Same-sex marriages have been legal in South Carolina since November when two district judges ruled against the state’s voter-approved gay marriage ban in separate cases.

Appeals of both were on hold pending the U.S. Supreme Court ruling.

In one, Condon and Bleckley sued for the right to marry. In the other, Highway Patrol trooper Katherine Bradacs and Air Force veteran Tracie Goodwin, who have three children, married legally in Washington, D.C., and then sought to get their marriage recognized in their home state of South Carolina.

M. Malissa Burnett, a lead attorney for Condon and Bleckley, wiped tears from her eyes as she sat at her law office desk in Columbia and read the Supreme Court’s opinion.

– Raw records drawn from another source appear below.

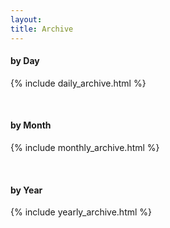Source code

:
```yaml
---
layout: 
title: Archive
---
```

#### by Day
{% include daily_archive.html %}

<br/>

#### by Month
{% include monthly_archive.html %}

<br/>

#### by Year
{% include yearly_archive.html %}
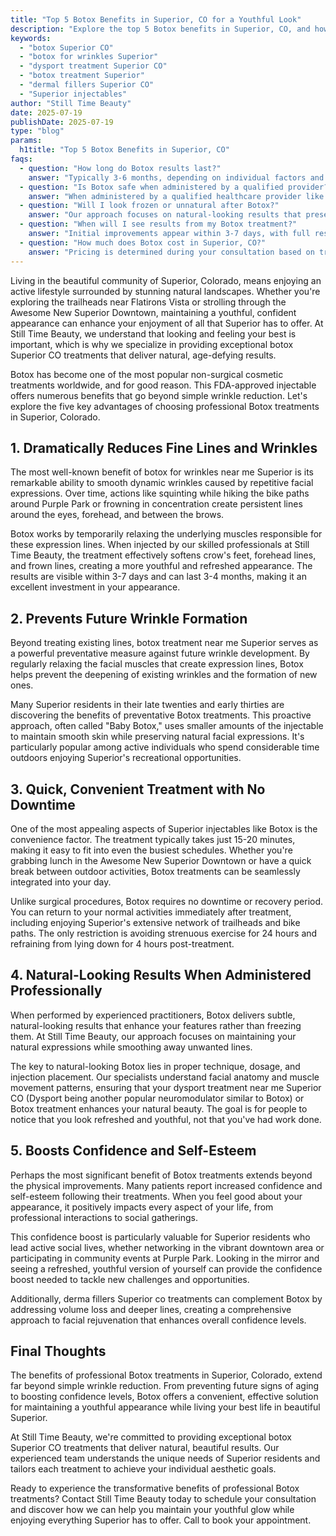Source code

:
 ```yaml
---
title: "Top 5 Botox Benefits in Superior, CO for a Youthful Look"
description: "Explore the top 5 Botox benefits in Superior, CO, and how Still Time Beauty delivers natural, youthful results. Book your consultation today."
keywords:
  - "botox Superior CO"
  - "botox for wrinkles Superior"
  - "dysport treatment Superior CO"
  - "botox treatment Superior"
  - "dermal fillers Superior CO"
  - "Superior injectables"
author: "Still Time Beauty"
date: 2025-07-19
publishDate: 2025-07-19
type: "blog"
params:
  h1title: "Top 5 Botox Benefits in Superior, CO"
faqs:
  - question: "How long do Botox results last?"
    answer: "Typically 3-6 months, depending on individual factors and treatment area. With regular treatments, many clients find results may last longer over time."
  - question: "Is Botox safe when administered by a qualified provider?"
    answer: "When administered by a qualified healthcare provider like a Board Certified Nurse Practitioner, Botox has an excellent safety profile with FDA approval for cosmetic use."
  - question: "Will I look frozen or unnatural after Botox?"
    answer: "Our approach focuses on natural-looking results that preserve your ability to express emotions while smoothing lines and wrinkles."
  - question: "When will I see results from my Botox treatment?"
    answer: "Initial improvements appear within 3-7 days, with full results visible at 2 weeks post-treatment."
  - question: "How much does Botox cost in Superior, CO?"
    answer: "Pricing is determined during your consultation based on treatment area and units needed. We provide transparent pricing with no hidden fees."
---
```


Living in the beautiful community of Superior, Colorado, means enjoying an active lifestyle surrounded by stunning natural landscapes. Whether you're exploring the trailheads near Flatirons Vista or strolling through the Awesome New Superior Downtown, maintaining a youthful, confident appearance can enhance your enjoyment of all that Superior has to offer. At Still Time Beauty, we understand that looking and feeling your best is important, which is why we specialize in providing exceptional botox Superior CO treatments that deliver natural, age-defying results.

Botox has become one of the most popular non-surgical cosmetic treatments worldwide, and for good reason. This FDA-approved injectable offers numerous benefits that go beyond simple wrinkle reduction. Let's explore the five key advantages of choosing professional Botox treatments in Superior, Colorado.

## 1. Dramatically Reduces Fine Lines and Wrinkles

The most well-known benefit of botox for wrinkles near me Superior is its remarkable ability to smooth dynamic wrinkles caused by repetitive facial expressions. Over time, actions like squinting while hiking the bike paths around Purple Park or frowning in concentration create persistent lines around the eyes, forehead, and between the brows.

Botox works by temporarily relaxing the underlying muscles responsible for these expression lines. When injected by our skilled professionals at Still Time Beauty, the treatment effectively softens crow's feet, forehead lines, and frown lines, creating a more youthful and refreshed appearance. The results are visible within 3-7 days and can last 3-4 months, making it an excellent investment in your appearance.

## 2. Prevents Future Wrinkle Formation

Beyond treating existing lines, botox treatment near me Superior serves as a powerful preventative measure against future wrinkle development. By regularly relaxing the facial muscles that create expression lines, Botox helps prevent the deepening of existing wrinkles and the formation of new ones.

Many Superior residents in their late twenties and early thirties are discovering the benefits of preventative Botox treatments. This proactive approach, often called "Baby Botox," uses smaller amounts of the injectable to maintain smooth skin while preserving natural facial expressions. It's particularly popular among active individuals who spend considerable time outdoors enjoying Superior's recreational opportunities.

## 3. Quick, Convenient Treatment with No Downtime

One of the most appealing aspects of Superior injectables like Botox is the convenience factor. The treatment typically takes just 15-20 minutes, making it easy to fit into even the busiest schedules. Whether you're grabbing lunch in the Awesome New Superior Downtown or have a quick break between outdoor activities, Botox treatments can be seamlessly integrated into your day.

Unlike surgical procedures, Botox requires no downtime or recovery period. You can return to your normal activities immediately after treatment, including enjoying Superior's extensive network of trailheads and bike paths. The only restriction is avoiding strenuous exercise for 24 hours and refraining from lying down for 4 hours post-treatment.

## 4. Natural-Looking Results When Administered Professionally

When performed by experienced practitioners, Botox delivers subtle, natural-looking results that enhance your features rather than freezing them. At Still Time Beauty, our approach focuses on maintaining your natural expressions while smoothing away unwanted lines.

The key to natural-looking Botox lies in proper technique, dosage, and injection placement. Our specialists understand facial anatomy and muscle movement patterns, ensuring that your dysport treatment near me Superior CO (Dysport being another popular neuromodulator similar to Botox) or Botox treatment enhances your natural beauty. The goal is for people to notice that you look refreshed and youthful, not that you've had work done.

## 5. Boosts Confidence and Self-Esteem

Perhaps the most significant benefit of Botox treatments extends beyond the physical improvements. Many patients report increased confidence and self-esteem following their treatments. When you feel good about your appearance, it positively impacts every aspect of your life, from professional interactions to social gatherings.

This confidence boost is particularly valuable for Superior residents who lead active social lives, whether networking in the vibrant downtown area or participating in community events at Purple Park. Looking in the mirror and seeing a refreshed, youthful version of yourself can provide the confidence boost needed to tackle new challenges and opportunities.

Additionally, derma fillers Superior co treatments can complement Botox by addressing volume loss and deeper lines, creating a comprehensive approach to facial rejuvenation that enhances overall confidence levels.

## Final Thoughts

The benefits of professional Botox treatments in Superior, Colorado, extend far beyond simple wrinkle reduction. From preventing future signs of aging to boosting confidence levels, Botox offers a convenient, effective solution for maintaining a youthful appearance while living your best life in beautiful Superior.

At Still Time Beauty, we're committed to providing exceptional botox Superior CO treatments that deliver natural, beautiful results. Our experienced team understands the unique needs of Superior residents and tailors each treatment to achieve your individual aesthetic goals.

Ready to experience the transformative benefits of professional Botox treatments? Contact Still Time Beauty today to schedule your consultation and discover how we can help you maintain your youthful glow while enjoying everything Superior has to offer. Call to book your appointment.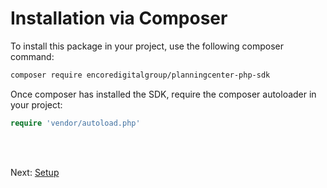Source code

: # Installation via Composer

To install this package in your project, use the following composer command:

```bash
composer require encoredigitalgroup/planningcenter-php-sdk
```

Once composer has installed the SDK, require the composer autoloader in your project:

```php
require 'vendor/autoload.php'
```
<br />
<br />

Next: [Setup](/docs/02-setup/README.md)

“Oh my gosh! I’m reading the decision, five to four. Oh, I’m just so relieved that there’s a ‘yes’ vote on both of the questions. I was so afraid the court would vote ‘yes’ on recognition but ‘no’ on” requiring states to issue marriage licenses,” she said.

The lawsuit Burnett brought opened the doors to same-sex marriages in South Carolina last fall.

“The freedom to marry is available to all who love each other. The court will provide equal protection for the couples and their families,” Burnett added. “This means they will have all of the rights of other married couples — legal, financial and medical.”

Attorney John Nichols, who represented Bradacs and Goodwin in South Carolina’s other major case, said his clients are “both relieved and ecstatic. The majority got it right, and we are a step closer to equality in this country.”

However, state Attorney General Alan Wilson, who fought to uphold South Carolina’s voter-approved gay marriage ban, called the ruling “a devastating blow” to the 10th Amendment, which delegates federal and state powers.

“Our system of government was founded upon checks and balances within different branches of government, not upon the unlimited power of unelected judges,” Wilson said in a statement. “It is now imperative for us to protect the religious freedom upon which our country was founded. No individual or faith-based institution should be forced to violate deeply held religious beliefs.”

The ruling frustrated orthodox Christians who interpret Scripture as condemning same-sex marriage.

The Diocese of South Carolina, which broke away from The Episcopal Church, issued a statement on behalf of its 53 parishes noting that while the ruling impacts civil marriage, it doesn’t affect religious marriage. “We stand firmly under the authority of Holy Scripture, in continuity with the 2,000-year history of the church, and in accord with the vast majority of Christians around the world.”

The Rev. Edward Grant wasn’t surprised that the justices overrode the will of voters who passed gay marriage bans, often by wide margins.

“By a single vote these five ‘injustices’ of the Supreme Court violate the definition and practice of marriage that has existed since the founding of our country and, indeed, since the founding of civilization itself,” said Grant, pastor of Calvary Lutheran in West Ashley.

Chief Justice Roberts agreed. He criticized the court majority for writing their social views into the Constitution.

Indeed, the ruling reflects recent public opinion polls that show growing approval of same-sex marriage. More than half of Americans now say it should be legal.

“In our state, where we value tradition, it may happen more slowly than other parts of the country,” said Victoria Middleton, executive director of the ACLU of South Carolina. “But you can just feel in the last week how people in Charleston — and outside of Charleston — really have come together in unity and diversity.”

The issue is especially laden with emotion for people directly impacted by it.

“I feel like God blessed America today by helping us transcend the hate, the division and the notion that we are separate from one another,” local resident Trish Bender said. “In word and now law, we are all truly one nation under God.”